Every country claims to have invented radio. In the Netherlands Institute for Sound and Vision in Hilversum they have so far focused on the radio pioneer Hanso Idzerda. He set up a business to make and sell his radios. And he realised that no-one would buy his radios if there was nothing to listen to. I think the evidence shows that he was one of the first, if not the first person to make regular broadcasts following a pre-announced schedule. But I would like to suggest he started off a chain of Dutch “firsts”, many of which are now in danger of being forgotten.

First, Idzerda started international broadcasting. From a rooftop antenna in the Hague, his low power mediumwave signal could be heard in the Southern part of the UK. And he capitalised on that by broadcasting an hour of concert music between 4 and 5 on a Sunday afternoon, responding to listeners correspondence. And he managed to get the programme paid for by the Daily Mail newspaper in London. So, the first international broadcasts were commercial. They were also the world’s first broadcasts using what today we would call narrow band frequency modulation.

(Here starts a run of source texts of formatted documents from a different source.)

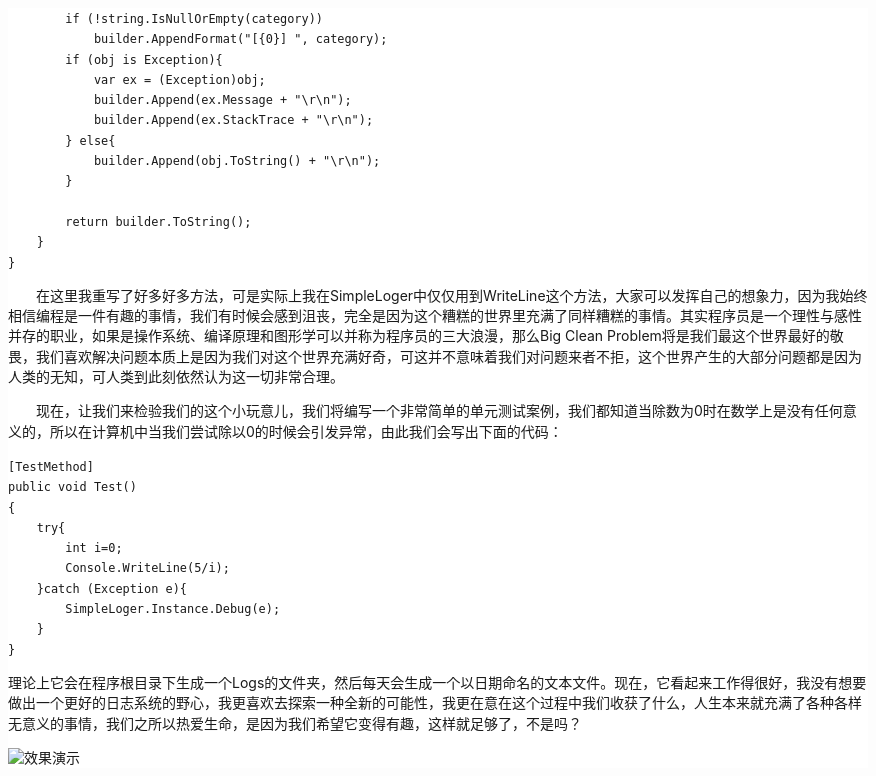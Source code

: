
 ```
        if (!string.IsNullOrEmpty(category))
            builder.AppendFormat("[{0}] ", category);
        if (obj is Exception){
            var ex = (Exception)obj;
            builder.Append(ex.Message + "\r\n");
            builder.Append(ex.StackTrace + "\r\n");
        } else{
            builder.Append(obj.ToString() + "\r\n");
        }

        return builder.ToString();
    }
}
```

&emsp;&emsp;在这里我重写了好多好多方法，可是实际上我在SimpleLoger中仅仅用到WriteLine这个方法，大家可以发挥自己的想象力，因为我始终相信编程是一件有趣的事情，我们有时候会感到沮丧，完全是因为这个糟糕的世界里充满了同样糟糕的事情。其实程序员是一个理性与感性并存的职业，如果是操作系统、编译原理和图形学可以并称为程序员的三大浪漫，那么Big Clean Problem将是我们最这个世界最好的敬畏，我们喜欢解决问题本质上是因为我们对这个世界充满好奇，可这并不意味着我们对问题来者不拒，这个世界产生的大部分问题都是因为人类的无知，可人类到此刻依然认为这一切非常合理。

&emsp;&emsp;现在，让我们来检验我们的这个小玩意儿，我们将编写一个非常简单的单元测试案例，我们都知道当除数为0时在数学上是没有任何意义的，所以在计算机中当我们尝试除以0的时候会引发异常，由此我们会写出下面的代码：

```
[TestMethod]
public void Test()
{
    try{
        int i=0;
        Console.WriteLine(5/i);
    }catch (Exception e){
        SimpleLoger.Instance.Debug(e);
    }
}
```
理论上它会在程序根目录下生成一个Logs的文件夹，然后每天会生成一个以日期命名的文本文件。现在，它看起来工作得很好，我没有想要做出一个更好的日志系统的野心，我更喜欢去探索一种全新的可能性，我更在意在这个过程中我们收获了什么，人生本来就充满了各种各样无意义的事情，我们之所以热爱生命，是因为我们希望它变得有趣，这样就足够了，不是吗？

![效果演示](https://ws1.sinaimg.cn/large/4c36074fly1fzix8f21hlj20vb097aac.jpg)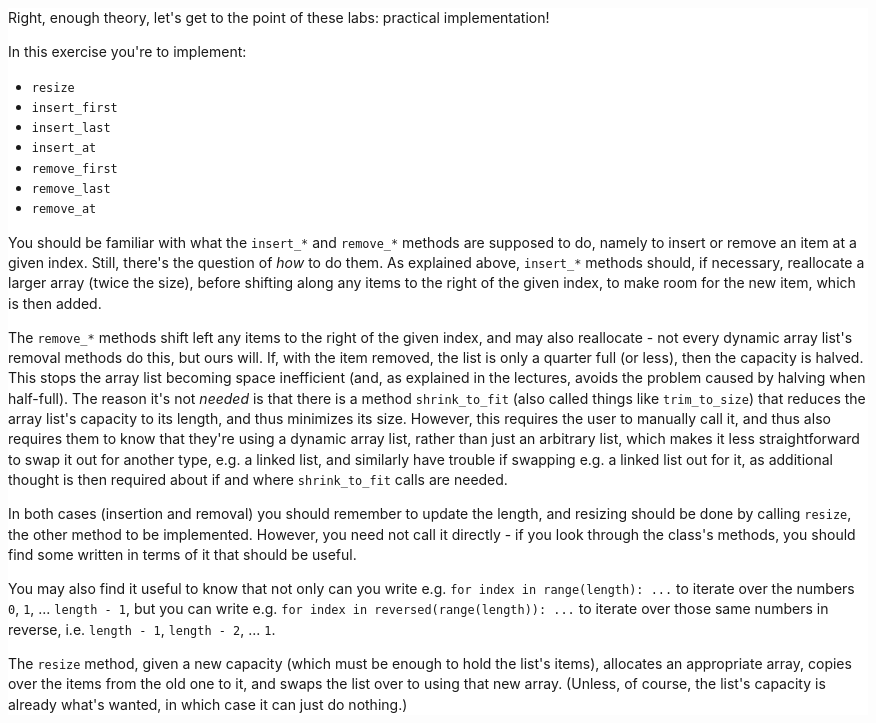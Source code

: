 Right, enough theory, let's get to the point of these labs: practical implementation!

In this exercise you're to implement:
- `resize`
- `insert_first`
- `insert_last`
- `insert_at`
- `remove_first`
- `remove_last`
- `remove_at`

You should be familiar with what the `insert_*` and `remove_*` methods are supposed to do, namely to insert or remove an
item at a given index. Still, there's the question of _how_ to do them. As explained above, `insert_*` methods should,
if necessary, reallocate a larger array (twice the size), before shifting along any items to the right of the given
index, to make room for the new item, which is then added.

The `remove_*` methods shift left any items to the right of the given index, and may also reallocate - not every dynamic
array list's removal methods do this, but ours will. If, with the item removed, the list is only a quarter full (or
less), then the capacity is halved. This stops the array list becoming space inefficient (and, as explained in the
lectures, avoids the problem caused by halving when half-full). The reason it's not _needed_ is that there is a method
`shrink_to_fit` (also called things like `trim_to_size`) that reduces the array list's capacity to its length, and thus
minimizes its size. However, this requires the user to manually call it, and thus also requires them to know that
they're using a dynamic array list, rather than just an arbitrary list, which makes it less straightforward to swap it
out for another type, e.g. a linked list, and similarly have trouble if swapping e.g. a linked list out for it, as
additional thought is then required about if and where `shrink_to_fit` calls are needed.

In both cases (insertion and removal) you should remember to update the length, and resizing should be done by calling
`resize`, the other method to be implemented. However, you need not call it directly - if you look through the class's
methods, you should find some written in terms of it that should be useful.

You may also find it useful to know that not only can you write e.g. `for index in range(length): ...` to iterate over
the numbers `0`, `1`, ... `length - 1`, but you can write e.g. `for index in reversed(range(length)): ...` to iterate
over those same numbers in reverse, i.e. `length - 1`, `length - 2`, ... `1`.

The `resize` method, given a new capacity (which must be enough to hold the list's items), allocates an appropriate
array, copies over the items from the old one to it, and swaps the list over to using that new array. (Unless, of
course, the list's capacity is already what's wanted, in which case it can just do nothing.)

It wasn’t until 1933 that American engineer Edwin Armstrong, discovered this technique was capable of transmitting much better audio fidelity if you used much higher frequencies and more sensitive receivers.

In 1920’s, no-one understood radio propagation

But in 1919 no-one really understood how radio waves worked and the influence the sun has on the way they propagate. I’m guessing that Idzerda would have had most of his UK listeners in mid-winter when it was starting to get dark.

By 1925, various things were happening in parallel. Physicists like Edward Appelton were showing that there was a layer in the earth’s atmosphere which they later called the ionosphere. It acted like a mirror to radio waves. And the path of the signal followed was dependent on frequency.

So while Radio Kootwijk was using a high-power long-wave transmitter to try and send Morse code messages to the Dutch colony of the East Indies, now Indonesia, engineers at Philips in Eindhoven realised that shorter wavelengths were best suited to long distance communication using much less power than the 400kW being used in Kootwijk. They ran experiments in 1925 which were received in Malabar Indonesia. A certain Dr de Groot is listed is some accounts as a radio enthusiast. It’s just that he happened to be the head of the Dutch telegraph station in Sitoebondo, East Java and had been busy since 1916 trying to establish a reliable, direct connection between The Netherlands and its colonies. The Dutch were making use of long-distance phone cables owned by the British who were listening in to all the communications.[…]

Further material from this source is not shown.